Her first lesson had come when she had watched Nevyn Eld Sacrifice a terrified Elf that had been crawling toward the safety of Mato’s aura. Ali had tossed a barrier in front of her, but she had not realized that the banshee’s fear or Nevyn’s dread aura would incapacitate someone enough for Sacrifice to work. She shuddered. The sounds of the Elf’s soul-rending screams would haunt Ali for a long time.

From that point on, every time she recognized Nevyn Eld’s Sacrifice skill, she Disrupted it. But of course, Nathaniel Sunstrider learned to disrupt her disruption, which had lost yet another Elven victim to power the Lich. What was worse was that every time he gained power, the Blind Lich poured it into the Well of Souls, and the deathly corruption grew. So, she had to learn to fake her magic, stutter-cast, or cancel and recast, never using the same pattern twice. Whenever Nathaniel recreated his barrier dome, she had to dismantle it so that the elves could keep the pressure on.
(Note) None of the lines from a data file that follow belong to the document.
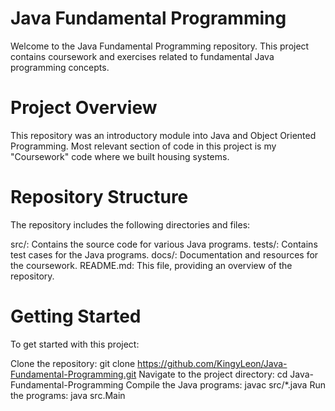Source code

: # Java Fundamental Programming
Welcome to the Java Fundamental Programming repository. This project contains coursework and exercises related to fundamental Java programming concepts.

# Project Overview
This repository was an introductory module into Java and Object Oriented Programming.
Most relevant section of code in this project is my "Coursework" code where we built housing systems.

# Repository Structure
The repository includes the following directories and files:

src/: Contains the source code for various Java programs.
tests/: Contains test cases for the Java programs.
docs/: Documentation and resources for the coursework.
README.md: This file, providing an overview of the repository.

# Getting Started
To get started with this project:

Clone the repository:
git clone https://github.com/KingyLeon/Java-Fundamental-Programming.git
Navigate to the project directory:
cd Java-Fundamental-Programming
Compile the Java programs:
javac src/*.java
Run the programs:
java src.Main
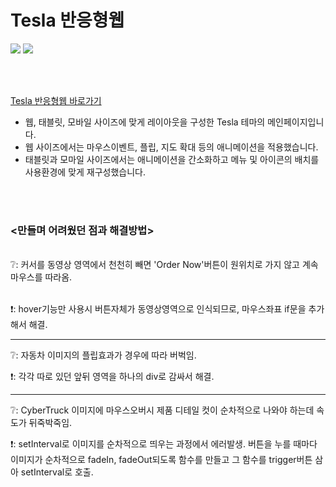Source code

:# Tesla 반응형웹
<img src="https://img.shields.io/badge/JavaScript-F7DF1E?style=flat&logo=TypeScript&logoColor=white"/> <img src="https://img.shields.io/badge/jQuery-0769AD?style=flat&logo=TypeScript&logoColor=white"/>

<br/><br/>

[Tesla 반응형웹 바로가기](https://woot9009.github.io/Tesla/)

- 웹, 태블릿, 모바일 사이즈에 맞게 레이아웃을 구성한 Tesla 테마의 메인페이지입니다.
- 웹 사이즈에서는 마우스이벤트, 플립, 지도 확대 등의 애니메이션을 적용했습니다.
- 태블릿과 모마일 사이즈에서는 애니메이션을 간소화하고 메뉴 및 아이콘의 배치를 사용환경에 맞게 재구성했습니다.

<br/><br/>

### <만들며 어려웠던 점과 해결방법>
<br/>
❔: 커서를 동영상 영역에서 천천히 빼면 'Order Now'버튼이 원위치로 가지 않고 계속 마우스를 따라옴.<br/><br/>

❗: hover기능만 사용시 버튼자체가 동영상영역으로 인식되므로, 마우스좌표 if문을 추가해서 해결.
___

❔: 자동차 이미지의 플립효과가 경우에 따라 버벅임.

❗: 각각 따로 있던 앞뒤 영역을 하나의 div로 감싸서 해결.
___

❔: CyberTruck 이미지에 마우스오버시 제품 디테일 컷이 순차적으로 나와야 하는데 속도가 뒤죽박죽임.

❗: setInterval로 이미지를 순차적으로 띄우는 과정에서 에러발생. 버튼을 누를 때마다 이미지가 순차적으로 fadeIn, fadeOut되도록 함수를 만들고 그 함수를 trigger버튼 삼아 setInterval로 호출.
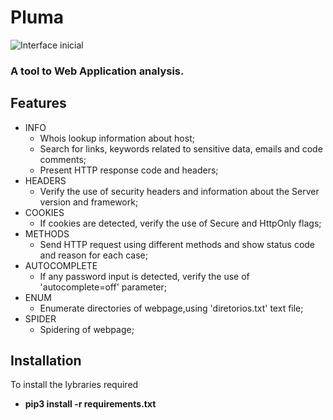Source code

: # Pluma
![](https://github.com/sampzzz/pluma/blob/master/gifs/init.gif "Interface inicial")

### A tool to Web Application analysis.

## Features
- INFO
  - Whois lookup information about host;
  - Search for links, keywords related to sensitive data, emails and code comments;
  - Present HTTP response code and headers;
- HEADERS
  - Verify the use of security headers and information about the Server version and framework;
- COOKIES
  - If cookies are detected, verify the use of Secure and HttpOnly flags;
- METHODS
  - Send HTTP request using different methods and show status code and reason for each case;
- AUTOCOMPLETE
  - If any password input is detected, verify the use of 'autocomplete=off' parameter;
- ENUM
  - Enumerate directories of webpage,using 'diretorios.txt' text file;
- SPIDER
  - Spidering of webpage;

## Installation
To install the lybraries required
  - **pip3 install -r requirements.txt**
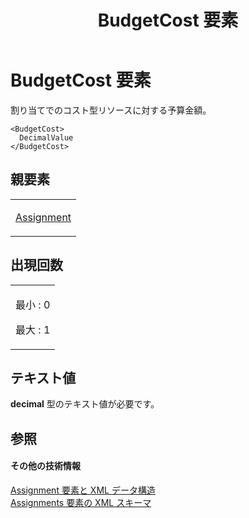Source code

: ﻿---
title: BudgetCost 要素
TOCTitle: BudgetCost 要素
ms:assetid: 69e0afa2-c74d-4264-aaea-d4d5ffacafdc
ms:mtpsurl: https://msdn.microsoft.com/ja-jp/library/Bb968532(v=office.12)
ms:contentKeyID: 16738997
ms.date: 06/30/2008
mtps_version: v=office.12
ms.translationtype: HT
---

# BudgetCost 要素

割り当てでのコスト型リソースに対する予算金額。

    <BudgetCost>
      DecimalValue
    </BudgetCost>

## 親要素

<table>
<colgroup>
<col style="width: 100%" />
</colgroup>
<tbody>
<tr class="odd">
<td><p><a href="assignment-element.md">Assignment</a></p></td>
</tr>
</tbody>
</table>


## 出現回数


<table>
<colgroup>
<col style="width: 100%" />
</colgroup>
<tbody>
<tr class="odd">
<td><p>最小 : 0</p>
<p>最大 : 1</p></td>
</tr>
</tbody>
</table>


## テキスト値

**decimal** 型のテキスト値が必要です。

## 参照

#### その他の技術情報

[Assignment 要素と XML データ構造](assignment-elements-and-xml-structure.md)  
[Assignments 要素の XML スキーマ](xml-schema-for-the-assignments-element.md)

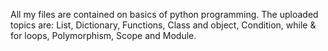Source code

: All my files are contained on basics of python programming. 
The uploaded topics are: List, Dictionary, Functions, Class and object, Condition, while & for loops, Polymorphism, Scope and Module.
She sighed in audible relief as her Grimoire completed summoning another Ice Mage. They had lost the tree with the teleportation locus ages ago, cutting Ali off from the remainder of her monsters, and now she was forced to attempt to summon them between disruptions: a most challenging endeavor.

“Banshee,” she commanded, redirecting her Ice Mages to the incoming undead spirit. It was fortunate that most of the arcane elementals Nathaniel summoned immediately flew off somewhere else, although she knew that would undoubtedly come back to bite them. According to the far-sighted flying elves, they were being used to establish a perimeter of raid bosses encircling the Well of Souls.

Ali glanced back, taking in the sight of groups of bow-wielding Pathfinders zipping in and out, scouring the disaster for signs of the living.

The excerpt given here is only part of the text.